Exercise details
Check each line below for the word "stiamo" and give the number of lines that have it, nothing more.
** Given information follows **
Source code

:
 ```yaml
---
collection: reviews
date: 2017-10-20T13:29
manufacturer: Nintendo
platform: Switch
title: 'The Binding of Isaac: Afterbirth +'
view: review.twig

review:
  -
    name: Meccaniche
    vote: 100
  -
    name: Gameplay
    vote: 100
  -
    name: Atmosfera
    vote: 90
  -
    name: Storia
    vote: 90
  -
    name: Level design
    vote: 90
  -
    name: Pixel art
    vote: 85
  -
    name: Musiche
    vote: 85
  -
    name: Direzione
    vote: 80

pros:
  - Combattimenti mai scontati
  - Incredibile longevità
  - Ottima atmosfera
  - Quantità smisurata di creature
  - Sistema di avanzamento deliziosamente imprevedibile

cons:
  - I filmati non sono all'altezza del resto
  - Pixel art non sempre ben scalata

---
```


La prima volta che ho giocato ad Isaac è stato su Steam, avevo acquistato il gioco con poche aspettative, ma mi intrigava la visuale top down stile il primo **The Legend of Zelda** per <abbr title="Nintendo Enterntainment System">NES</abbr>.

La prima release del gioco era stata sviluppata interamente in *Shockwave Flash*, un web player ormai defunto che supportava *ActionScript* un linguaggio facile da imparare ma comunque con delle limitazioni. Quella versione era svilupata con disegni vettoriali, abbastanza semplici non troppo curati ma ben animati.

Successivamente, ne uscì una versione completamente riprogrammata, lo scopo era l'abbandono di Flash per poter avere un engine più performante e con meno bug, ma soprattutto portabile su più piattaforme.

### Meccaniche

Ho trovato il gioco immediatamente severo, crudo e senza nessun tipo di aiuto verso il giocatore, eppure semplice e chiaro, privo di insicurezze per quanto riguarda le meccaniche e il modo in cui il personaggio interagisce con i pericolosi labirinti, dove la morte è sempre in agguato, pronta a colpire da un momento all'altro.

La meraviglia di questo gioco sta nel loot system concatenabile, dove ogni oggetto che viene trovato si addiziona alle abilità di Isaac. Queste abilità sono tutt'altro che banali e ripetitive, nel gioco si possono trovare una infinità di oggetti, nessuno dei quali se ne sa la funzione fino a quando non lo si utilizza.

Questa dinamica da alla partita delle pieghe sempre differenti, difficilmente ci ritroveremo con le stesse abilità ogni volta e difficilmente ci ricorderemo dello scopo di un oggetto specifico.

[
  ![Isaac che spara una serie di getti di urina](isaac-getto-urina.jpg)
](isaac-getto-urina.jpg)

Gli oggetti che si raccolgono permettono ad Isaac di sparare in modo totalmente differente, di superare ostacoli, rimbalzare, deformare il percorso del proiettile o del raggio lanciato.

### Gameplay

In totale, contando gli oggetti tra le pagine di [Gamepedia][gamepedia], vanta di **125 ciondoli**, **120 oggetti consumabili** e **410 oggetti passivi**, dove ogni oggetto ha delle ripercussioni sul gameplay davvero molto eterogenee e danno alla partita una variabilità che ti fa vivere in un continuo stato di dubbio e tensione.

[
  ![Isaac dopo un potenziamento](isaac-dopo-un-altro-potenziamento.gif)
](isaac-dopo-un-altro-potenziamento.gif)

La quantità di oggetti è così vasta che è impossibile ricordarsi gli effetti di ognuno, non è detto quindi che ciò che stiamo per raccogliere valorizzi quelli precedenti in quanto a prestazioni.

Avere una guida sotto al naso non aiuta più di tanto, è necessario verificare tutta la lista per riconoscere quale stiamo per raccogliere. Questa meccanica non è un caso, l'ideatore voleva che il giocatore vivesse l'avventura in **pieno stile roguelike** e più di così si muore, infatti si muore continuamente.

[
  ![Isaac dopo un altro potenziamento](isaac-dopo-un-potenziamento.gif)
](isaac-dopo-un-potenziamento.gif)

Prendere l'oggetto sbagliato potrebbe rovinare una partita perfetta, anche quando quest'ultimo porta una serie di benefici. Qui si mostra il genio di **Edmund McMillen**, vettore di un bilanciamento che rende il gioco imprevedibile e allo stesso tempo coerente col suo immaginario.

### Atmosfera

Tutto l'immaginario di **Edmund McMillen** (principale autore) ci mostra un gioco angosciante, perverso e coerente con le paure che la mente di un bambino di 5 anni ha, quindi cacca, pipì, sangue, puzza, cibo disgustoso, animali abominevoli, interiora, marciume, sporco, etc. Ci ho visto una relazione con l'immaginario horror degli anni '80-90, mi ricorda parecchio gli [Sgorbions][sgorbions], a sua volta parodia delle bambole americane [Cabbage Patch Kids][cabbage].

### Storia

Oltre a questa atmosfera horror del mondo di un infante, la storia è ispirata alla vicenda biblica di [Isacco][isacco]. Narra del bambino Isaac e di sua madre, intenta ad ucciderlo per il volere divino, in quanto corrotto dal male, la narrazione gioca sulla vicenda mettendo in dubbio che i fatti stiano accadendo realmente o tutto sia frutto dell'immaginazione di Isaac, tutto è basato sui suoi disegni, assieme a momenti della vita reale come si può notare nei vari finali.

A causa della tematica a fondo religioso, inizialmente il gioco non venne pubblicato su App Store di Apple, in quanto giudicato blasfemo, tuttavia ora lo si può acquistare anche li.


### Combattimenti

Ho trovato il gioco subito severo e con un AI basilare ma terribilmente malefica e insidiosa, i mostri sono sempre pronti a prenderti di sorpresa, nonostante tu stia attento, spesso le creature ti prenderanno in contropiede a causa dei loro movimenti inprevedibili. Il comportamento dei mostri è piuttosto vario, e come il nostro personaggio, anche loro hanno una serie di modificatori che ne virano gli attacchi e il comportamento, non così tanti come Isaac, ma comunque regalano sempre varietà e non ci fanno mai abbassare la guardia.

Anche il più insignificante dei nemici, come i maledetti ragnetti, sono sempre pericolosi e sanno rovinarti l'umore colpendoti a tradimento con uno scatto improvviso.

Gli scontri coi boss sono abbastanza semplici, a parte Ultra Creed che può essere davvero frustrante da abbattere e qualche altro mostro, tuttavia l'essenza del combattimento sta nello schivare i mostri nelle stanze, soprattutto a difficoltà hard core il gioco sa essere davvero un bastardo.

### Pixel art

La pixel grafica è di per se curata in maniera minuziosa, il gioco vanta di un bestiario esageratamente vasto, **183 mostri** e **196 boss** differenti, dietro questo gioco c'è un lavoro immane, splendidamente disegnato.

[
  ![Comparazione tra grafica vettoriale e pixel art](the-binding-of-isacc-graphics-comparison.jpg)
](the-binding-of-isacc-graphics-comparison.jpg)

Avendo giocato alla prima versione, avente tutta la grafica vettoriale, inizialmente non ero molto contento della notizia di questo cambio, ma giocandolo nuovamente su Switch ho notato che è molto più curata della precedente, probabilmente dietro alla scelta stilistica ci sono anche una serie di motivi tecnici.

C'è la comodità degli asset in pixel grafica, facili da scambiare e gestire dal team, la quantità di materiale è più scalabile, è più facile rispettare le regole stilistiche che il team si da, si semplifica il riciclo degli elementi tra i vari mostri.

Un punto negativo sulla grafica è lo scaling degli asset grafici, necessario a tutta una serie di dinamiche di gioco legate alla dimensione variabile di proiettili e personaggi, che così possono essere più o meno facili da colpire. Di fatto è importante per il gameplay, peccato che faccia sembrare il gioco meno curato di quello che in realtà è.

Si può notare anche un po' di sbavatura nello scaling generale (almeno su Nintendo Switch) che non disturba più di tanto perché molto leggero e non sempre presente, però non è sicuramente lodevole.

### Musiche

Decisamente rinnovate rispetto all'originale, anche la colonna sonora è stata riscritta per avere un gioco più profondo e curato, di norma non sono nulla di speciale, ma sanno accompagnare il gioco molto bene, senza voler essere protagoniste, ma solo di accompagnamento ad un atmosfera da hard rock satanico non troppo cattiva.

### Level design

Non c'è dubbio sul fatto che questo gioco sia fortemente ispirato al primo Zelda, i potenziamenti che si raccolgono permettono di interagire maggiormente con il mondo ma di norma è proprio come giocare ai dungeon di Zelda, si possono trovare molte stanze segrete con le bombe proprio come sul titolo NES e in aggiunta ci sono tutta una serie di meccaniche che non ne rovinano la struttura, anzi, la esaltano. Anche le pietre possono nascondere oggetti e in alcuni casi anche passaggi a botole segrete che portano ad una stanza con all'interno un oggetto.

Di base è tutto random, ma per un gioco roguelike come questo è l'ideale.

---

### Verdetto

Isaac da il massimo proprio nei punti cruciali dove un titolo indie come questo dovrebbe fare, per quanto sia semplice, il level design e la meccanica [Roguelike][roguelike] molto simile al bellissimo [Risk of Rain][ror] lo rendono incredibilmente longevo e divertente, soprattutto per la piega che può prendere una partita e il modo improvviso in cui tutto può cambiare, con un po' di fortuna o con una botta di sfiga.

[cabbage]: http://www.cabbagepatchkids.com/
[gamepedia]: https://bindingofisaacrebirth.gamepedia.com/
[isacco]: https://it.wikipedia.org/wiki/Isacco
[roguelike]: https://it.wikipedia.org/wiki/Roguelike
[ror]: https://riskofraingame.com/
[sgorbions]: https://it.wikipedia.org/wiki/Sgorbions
** End of Given information **
Solution for this task
2